From top to bottom, each entry below must be reproduced exactly.

Stored data
╭──
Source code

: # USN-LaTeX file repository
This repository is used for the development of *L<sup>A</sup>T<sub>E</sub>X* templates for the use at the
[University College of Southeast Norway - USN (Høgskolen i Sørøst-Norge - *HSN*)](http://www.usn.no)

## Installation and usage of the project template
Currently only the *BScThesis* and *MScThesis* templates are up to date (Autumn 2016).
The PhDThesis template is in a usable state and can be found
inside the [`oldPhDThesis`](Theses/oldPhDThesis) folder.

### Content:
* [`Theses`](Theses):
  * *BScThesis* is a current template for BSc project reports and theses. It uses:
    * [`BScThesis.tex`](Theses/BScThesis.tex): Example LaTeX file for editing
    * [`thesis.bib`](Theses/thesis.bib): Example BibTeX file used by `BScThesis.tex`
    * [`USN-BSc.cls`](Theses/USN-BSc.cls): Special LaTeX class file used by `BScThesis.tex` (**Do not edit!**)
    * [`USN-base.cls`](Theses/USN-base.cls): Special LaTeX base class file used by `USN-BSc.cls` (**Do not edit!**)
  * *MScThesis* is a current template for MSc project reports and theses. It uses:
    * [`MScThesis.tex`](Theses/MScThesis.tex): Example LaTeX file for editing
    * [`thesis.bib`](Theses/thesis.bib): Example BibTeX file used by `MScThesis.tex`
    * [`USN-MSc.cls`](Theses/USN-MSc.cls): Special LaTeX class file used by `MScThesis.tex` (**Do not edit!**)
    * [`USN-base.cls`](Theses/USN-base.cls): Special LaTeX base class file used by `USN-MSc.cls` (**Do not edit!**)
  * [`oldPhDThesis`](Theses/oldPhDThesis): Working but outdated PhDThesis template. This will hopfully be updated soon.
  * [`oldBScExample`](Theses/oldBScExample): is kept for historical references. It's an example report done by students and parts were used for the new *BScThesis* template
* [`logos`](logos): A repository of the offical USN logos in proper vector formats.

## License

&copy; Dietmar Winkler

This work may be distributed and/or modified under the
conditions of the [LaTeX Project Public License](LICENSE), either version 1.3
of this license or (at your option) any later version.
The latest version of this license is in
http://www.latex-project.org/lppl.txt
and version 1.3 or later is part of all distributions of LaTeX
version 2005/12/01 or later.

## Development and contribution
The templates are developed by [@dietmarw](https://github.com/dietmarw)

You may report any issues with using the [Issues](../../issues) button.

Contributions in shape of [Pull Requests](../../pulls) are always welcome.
╰──
Result of the exercise:
Source code

: # USN-LaTeX file repository
This repository is used for the development of *L<sup>A</sup>T<sub>E</sub>X* templates for the use at the
[University College of Southeast Norway - USN (Høgskolen i Sørøst-Norge - *HSN*)](http://www.usn.no)

## Installation and usage of the project template
Currently only the *BScThesis* and *MScThesis* templates are up to date (Autumn 2016).
The PhDThesis template is in a usable state and can be found
inside the [`oldPhDThesis`](Theses/oldPhDThesis) folder.

### Content:
* [`Theses`](Theses):
  * *BScThesis* is a current template for BSc project reports and theses. It uses:
    * [`BScThesis.tex`](Theses/BScThesis.tex): Example LaTeX file for editing
    * [`thesis.bib`](Theses/thesis.bib): Example BibTeX file used by `BScThesis.tex`
    * [`USN-BSc.cls`](Theses/USN-BSc.cls): Special LaTeX class file used by `BScThesis.tex` (**Do not edit!**)
    * [`USN-base.cls`](Theses/USN-base.cls): Special LaTeX base class file used by `USN-BSc.cls` (**Do not edit!**)
  * *MScThesis* is a current template for MSc project reports and theses. It uses:
    * [`MScThesis.tex`](Theses/MScThesis.tex): Example LaTeX file for editing
    * [`thesis.bib`](Theses/thesis.bib): Example BibTeX file used by `MScThesis.tex`
    * [`USN-MSc.cls`](Theses/USN-MSc.cls): Special LaTeX class file used by `MScThesis.tex` (**Do not edit!**)
    * [`USN-base.cls`](Theses/USN-base.cls): Special LaTeX base class file used by `USN-MSc.cls` (**Do not edit!**)
  * [`oldPhDThesis`](Theses/oldPhDThesis): Working but outdated PhDThesis template. This will hopfully be updated soon.
  * [`oldBScExample`](Theses/oldBScExample): is kept for historical references. It's an example report done by students and parts were used for the new *BScThesis* template
* [`logos`](logos): A repository of the offical USN logos in proper vector formats.

## License

&copy; Dietmar Winkler

This work may be distributed and/or modified under the
conditions of the [LaTeX Project Public License](LICENSE), either version 1.3
of this license or (at your option) any later version.
The latest version of this license is in
http://www.latex-project.org/lppl.txt
and version 1.3 or later is part of all distributions of LaTeX
version 2005/12/01 or later.

## Development and contribution
The templates are developed by [@dietmarw](https://github.com/dietmarw)

You may report any issues with using the [Issues](../../issues) button.

Contributions in shape of [Pull Requests](../../pulls) are always welcome.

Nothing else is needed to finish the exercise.